Chapter 8 iPSYCH data

8.1 Data on GenomeDK

  • The iPSYCH2015 data (Bybjerg-Grauholm et al., 2020) has been imputed (not by me) using the RICOPILI pipeline (Lam et al., 2020); you can get more info about this pipeline here

  • imputation has been performed separately for the previous (2012) data and the new (2015) data

  • outputs are in IMPUTE2 Oxford format storing imputation probabilities (to be 0, 1, or 2), separated for 2012 and 2015 and by regions of the genome

  • RICOPILI “qc1”: variants with an INFO score > 0.1 and MAF > 0.005

Then,

  • I transformed this data to my bigSNP format by transforming probabilities to dosages, and merging all datasets while restricting to variants passing qc1 for both waves 2012 / 2015 (around 8.8M variants, across a total of around 134K individuals)

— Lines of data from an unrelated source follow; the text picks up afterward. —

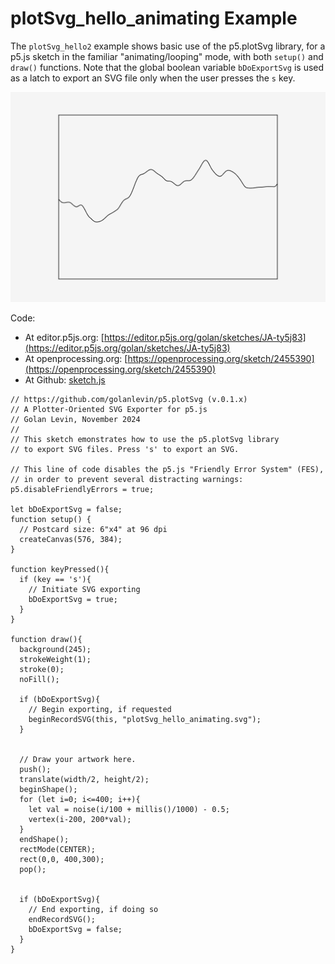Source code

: # plotSvg_hello_animating Example

The `plotSvg_hello2` example shows basic use of the p5.plotSvg library, for a p5.js sketch in the familiar "animating/looping" mode, with both `setup()` and `draw()` functions.  Note that the global boolean variable `bDoExportSvg` is used as a latch to export an SVG file only when the user presses the `s` key. 

![plotSvg_hello_animating.png](plotSvg_hello_animating.png)

Code: 

* At editor.p5js.org: [https://editor.p5js.org/golan/sketches/JA-ty5j83](https://editor.p5js.org/golan/sketches/JA-ty5j83)
* At openprocessing.org: [https://openprocessing.org/sketch/2455390](https://openprocessing.org/sketch/2455390)
* At Github: [sketch.js](https://raw.githubusercontent.com/golanlevin/p5.plotSvg/refs/heads/main/examples/plotSvg_hello_animating/sketch.js)


```
// https://github.com/golanlevin/p5.plotSvg (v.0.1.x)
// A Plotter-Oriented SVG Exporter for p5.js
// Golan Levin, November 2024
//
// This sketch emonstrates how to use the p5.plotSvg library 
// to export SVG files. Press 's' to export an SVG. 

// This line of code disables the p5.js "Friendly Error System" (FES), 
// in order to prevent several distracting warnings:
p5.disableFriendlyErrors = true; 

let bDoExportSvg = false; 
function setup() {
  // Postcard size: 6"x4" at 96 dpi
  createCanvas(576, 384); 
}

function keyPressed(){
  if (key == 's'){
    // Initiate SVG exporting
    bDoExportSvg = true; 
  }
}

function draw(){
  background(245); 
  strokeWeight(1);
  stroke(0);
  noFill();
  
  if (bDoExportSvg){
    // Begin exporting, if requested
    beginRecordSVG(this, "plotSvg_hello_animating.svg");
  }

  
  // Draw your artwork here.
  push(); 
  translate(width/2, height/2); 
  beginShape(); 
  for (let i=0; i<=400; i++){
    let val = noise(i/100 + millis()/1000) - 0.5; 
    vertex(i-200, 200*val); 
  }
  endShape(); 
  rectMode(CENTER); 
  rect(0,0, 400,300); 
  pop(); 
  

  if (bDoExportSvg){
    // End exporting, if doing so
    endRecordSVG();
    bDoExportSvg = false;
  }
}
```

  • this is available in the sub-folder bigsnp_r_format/, and can be loaded into R with snp_attach("dosage_ipsych2015.rds"), and for which the backingfile is one very large binary file of 1.1 TB

  • this stores dosage data, i.e. expected genotype values \(0 \times P(0) + 1 \times P(1) + 2 \times P(2)\) (between 0 and 2, but rounded to 2 decimal places through CODE_DOSAGE)

  • there are also information on the individuals (in $fam) and on the variants (in $map)

8.2 Data on Statistics Denmark

  • I split the dosage data (from my format) into 137 parts with at most 70K variants (also 4 parts for chromosome X), wrote these to text files, then Sussie converted these to SAS format to be sent to Statistics Denmark

  • Emil helped convert these 137 SAS files back to my format

  • the information on individuals was not sent to Statistics Denmark for some reason, but sample IDs are included (in $fam) so that information on individuals can be found elsewhere on the server and linked to the genotype data via these IDs (using e.g. match() or dplyr::left_join())

  • then you can either use my R packages to analyze the data or to write bed files (with a loss of information, where dosages are further rounded to 0/1/2)

8.3 Warnings about the data

  • there are 49 duplicate individuals in the data on GenomeDK, and these were removed from the data transferred to Statistics Denmark

  • only dosage data is available on Statistics Denmark (i.e. imputation probabilities in the original format are not available there)

  • imputation is far from perfect (due to small chips)

  • imputation accuracies are not the same for 2012 / 2015, as well as for some allele frequencies; you may need to perform some QC, analyze the two cohorts separately, or at least add an indicator variable as covariate (is_2012, e.g. when performing a GWAS)

8.4 Other data available

  • relatedness KING coefficients (\(> 2^{-4.5}\)) computed between pairs of individuals (cf. section 4.1)

  • PCs computed on the combined data, following best practices from Privé, Luu, Blum, et al. (2020) (cf. chapter 5)

  • a subset of homogeneous individuals (basically Northern Europeans) derived from PCs with two lines of code

  • polygenic scores for 215 different traits and diseases, based on the UK Biobank individual-level data (Privé, Aschard, et al., 2022), computed for all iPSYCH individuals

  • 900+ external polygenic scores derived by Clara from externally published GWAS summary statistics (Albinana et al., 2022)

References

Albinana, C., Zhu, Z., Schork, A.J., Ingason, A., Aschard, H., Brikell, I., et al.others. (2022). Multi-PGS enhances polygenic prediction: Weighting 937 polygenic scores. medRxiv. Retrieved from https://doi.org/10.1101/2022.09.14.22279940
Bybjerg-Grauholm, J., Pedersen, C.B., Bækvad-Hansen, M., Pedersen, M.G., Adamsen, D., Hansen, C.S., et al.others. (2020). The iPSYCH2015 case-cohort sample: Updated directions for unravelling genetic and environmental architectures of severe mental disorders. medRxiv. Retrieved from https://doi.org/10.1101/2020.11.30.20237768
Lam, M., Awasthi, S., Watson, H.J., Goldstein, J., Panagiotaropoulou, G., Trubetskoy, V., et al.others. (2020). RICOPILI: rapid imputation for COnsortias PIpeLIne. Bioinformatics, 36, 930–933.
Privé, F., Aschard, H., Carmi, S., Folkersen, L., Hoggart, C., O’Reilly, P.F., & Vilhjálmsson, B.J. (2022). Portability of 245 polygenic scores when derived from the UK Biobank and applied to 9 ancestry groups from the same cohort. The American Journal of Human Genetics, 109, 12–23.
Privé, F., Luu, K., Blum, M.G., McGrath, J.J., & Vilhjálmsson, B.J. (2020). Efficient toolkit implementing best practices for principal component analysis of population genetic data. Bioinformatics, 36, 4449–4457.